Jenifa turned off Plamondon Avenue and braked sharply. There was a sheriff standing outside the gateway to Xander Manor. A chain had been slung between the two old stone pillars, with a sign hanging in the middle:
CRIME SCENE. NO ENTRY BY UNAUTHORIZED PERSONS.

“Screw this,” Chaing grunted softly. He climbed out of the car, staring disbelievingly ahead.

“Hey, can't you idiots read—” the sheriff began. His voice died away as he saw Chaing's PSR uniform. “Uh, sorry, sir.”

“What happened?” Chaing asked.

The grand old manor had been reduced to a pile of rubble, with charred timbers sticking out at odd angles. Wisps of smoke continued to rise from the smoldering wood.

“It was a nest, sir,” the sheriff said. “Your people, they got 'em all. Filthy scum.”

“I know we got them. I was here last night. What happened afterward?”

The young man shrugged lamely. “The marines said this was a standard decontamination procedure.”

“Marines?” Jenifa asked as she joined Chaing.

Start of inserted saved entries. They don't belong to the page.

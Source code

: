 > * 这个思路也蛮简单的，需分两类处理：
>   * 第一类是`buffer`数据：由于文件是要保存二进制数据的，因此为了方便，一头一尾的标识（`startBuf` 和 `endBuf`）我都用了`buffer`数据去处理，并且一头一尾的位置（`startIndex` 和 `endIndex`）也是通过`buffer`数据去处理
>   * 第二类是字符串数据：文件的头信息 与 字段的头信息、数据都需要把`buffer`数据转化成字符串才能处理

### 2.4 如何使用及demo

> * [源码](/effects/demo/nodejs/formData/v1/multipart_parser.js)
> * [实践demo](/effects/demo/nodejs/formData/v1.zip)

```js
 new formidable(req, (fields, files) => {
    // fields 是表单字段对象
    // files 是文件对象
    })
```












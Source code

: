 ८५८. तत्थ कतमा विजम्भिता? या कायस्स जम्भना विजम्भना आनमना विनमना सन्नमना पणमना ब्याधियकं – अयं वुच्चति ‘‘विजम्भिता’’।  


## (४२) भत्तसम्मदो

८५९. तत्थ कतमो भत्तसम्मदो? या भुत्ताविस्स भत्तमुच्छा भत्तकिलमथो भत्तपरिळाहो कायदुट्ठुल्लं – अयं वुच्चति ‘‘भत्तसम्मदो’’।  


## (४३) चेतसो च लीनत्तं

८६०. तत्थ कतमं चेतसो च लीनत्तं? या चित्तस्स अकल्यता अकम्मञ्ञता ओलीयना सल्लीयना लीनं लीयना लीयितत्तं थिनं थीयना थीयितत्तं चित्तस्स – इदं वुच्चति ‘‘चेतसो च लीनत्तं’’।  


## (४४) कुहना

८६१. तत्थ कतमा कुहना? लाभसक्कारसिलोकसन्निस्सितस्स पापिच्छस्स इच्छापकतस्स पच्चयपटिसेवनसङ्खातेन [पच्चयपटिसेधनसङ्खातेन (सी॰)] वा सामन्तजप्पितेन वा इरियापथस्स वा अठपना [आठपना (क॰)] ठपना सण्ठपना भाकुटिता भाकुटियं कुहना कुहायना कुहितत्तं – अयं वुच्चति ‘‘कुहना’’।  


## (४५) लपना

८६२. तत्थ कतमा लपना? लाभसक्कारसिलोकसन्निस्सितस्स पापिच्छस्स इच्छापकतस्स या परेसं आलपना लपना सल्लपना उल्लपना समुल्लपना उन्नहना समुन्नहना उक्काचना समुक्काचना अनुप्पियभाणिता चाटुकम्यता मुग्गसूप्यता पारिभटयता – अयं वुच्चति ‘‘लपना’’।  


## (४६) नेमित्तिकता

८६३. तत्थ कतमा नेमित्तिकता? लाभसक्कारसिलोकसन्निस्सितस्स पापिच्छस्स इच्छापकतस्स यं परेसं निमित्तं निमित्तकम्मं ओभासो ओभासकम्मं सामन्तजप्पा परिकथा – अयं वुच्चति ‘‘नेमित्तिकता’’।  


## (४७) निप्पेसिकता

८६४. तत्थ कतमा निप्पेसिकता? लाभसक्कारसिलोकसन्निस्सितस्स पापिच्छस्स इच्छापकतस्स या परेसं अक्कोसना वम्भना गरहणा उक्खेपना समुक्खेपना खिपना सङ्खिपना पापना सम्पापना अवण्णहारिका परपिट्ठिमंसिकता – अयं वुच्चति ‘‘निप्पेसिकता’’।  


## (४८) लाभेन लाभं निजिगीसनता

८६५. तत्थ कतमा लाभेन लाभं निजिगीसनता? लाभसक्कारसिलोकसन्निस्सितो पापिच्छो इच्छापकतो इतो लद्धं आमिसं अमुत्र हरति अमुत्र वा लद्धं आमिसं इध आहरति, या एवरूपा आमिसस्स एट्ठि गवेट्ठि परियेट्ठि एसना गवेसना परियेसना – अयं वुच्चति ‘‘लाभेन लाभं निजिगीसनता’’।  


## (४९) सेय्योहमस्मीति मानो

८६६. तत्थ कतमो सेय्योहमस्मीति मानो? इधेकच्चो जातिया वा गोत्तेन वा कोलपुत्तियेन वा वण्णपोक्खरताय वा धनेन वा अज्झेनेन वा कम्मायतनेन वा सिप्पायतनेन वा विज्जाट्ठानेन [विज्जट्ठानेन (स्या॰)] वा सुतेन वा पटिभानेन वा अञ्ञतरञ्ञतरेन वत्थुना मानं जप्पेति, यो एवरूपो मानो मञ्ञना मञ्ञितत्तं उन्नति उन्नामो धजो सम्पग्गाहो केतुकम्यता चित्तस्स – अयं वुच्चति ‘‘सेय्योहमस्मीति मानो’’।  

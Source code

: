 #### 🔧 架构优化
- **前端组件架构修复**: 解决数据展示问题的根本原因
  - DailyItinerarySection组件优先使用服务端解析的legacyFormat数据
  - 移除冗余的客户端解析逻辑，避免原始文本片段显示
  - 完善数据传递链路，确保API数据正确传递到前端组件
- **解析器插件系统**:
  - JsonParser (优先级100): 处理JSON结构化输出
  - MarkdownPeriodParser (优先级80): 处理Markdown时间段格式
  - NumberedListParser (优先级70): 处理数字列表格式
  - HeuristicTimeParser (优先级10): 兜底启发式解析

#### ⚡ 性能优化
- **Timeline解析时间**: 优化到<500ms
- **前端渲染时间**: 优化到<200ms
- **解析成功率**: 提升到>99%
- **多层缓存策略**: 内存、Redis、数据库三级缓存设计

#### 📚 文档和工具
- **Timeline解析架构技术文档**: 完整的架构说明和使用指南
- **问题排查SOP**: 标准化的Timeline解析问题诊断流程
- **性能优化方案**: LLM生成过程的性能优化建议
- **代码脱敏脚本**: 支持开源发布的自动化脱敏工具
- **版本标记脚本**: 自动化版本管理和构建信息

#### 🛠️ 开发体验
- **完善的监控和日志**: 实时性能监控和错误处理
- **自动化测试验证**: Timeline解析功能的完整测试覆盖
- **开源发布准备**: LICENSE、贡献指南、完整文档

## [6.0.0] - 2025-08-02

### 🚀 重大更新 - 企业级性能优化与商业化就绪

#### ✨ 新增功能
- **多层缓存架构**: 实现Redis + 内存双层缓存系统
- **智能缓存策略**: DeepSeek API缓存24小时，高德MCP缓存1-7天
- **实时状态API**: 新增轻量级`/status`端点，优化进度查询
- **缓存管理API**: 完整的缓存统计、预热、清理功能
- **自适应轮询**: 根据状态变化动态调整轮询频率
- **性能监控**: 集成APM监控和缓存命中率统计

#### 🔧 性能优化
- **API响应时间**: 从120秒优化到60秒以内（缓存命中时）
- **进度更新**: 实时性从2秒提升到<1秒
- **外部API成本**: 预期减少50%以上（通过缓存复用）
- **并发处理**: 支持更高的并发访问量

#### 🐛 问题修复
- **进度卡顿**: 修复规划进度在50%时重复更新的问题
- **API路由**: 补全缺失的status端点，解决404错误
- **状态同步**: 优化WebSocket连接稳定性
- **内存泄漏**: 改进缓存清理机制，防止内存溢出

“Yes, they were leaving when I started my shift. Aren't they great? Tough buggers. Nothing gets past them.”

Chaing blinked heavily as he gazed at the scorched debris. “Nothing at all, it would seem,” he murmured.

—

They hadn't announced they were coming in, yet word got out as soon as Jenifa drove into the office's underground car park. News of his arrival raced on ahead of him. It was a building full of spies, after all, Chaing reflected in amusement as people came hurrying out of their offices to line the brick corridors, applauding him approvingly. Colleagues he barely knew smiled wide in welcome, telling him
well done,
shaking his uninjured hand enthusiastically, offering a few words of sorrow and commiseration about Lurvri. PSR one; Fallers nil.
We showed the bastards.

Yaki was standing outside her office to give him an animated greeting for everyone watching. Jenifa mouthed
later
and disappeared back down the corridor as Yaki guided him inside.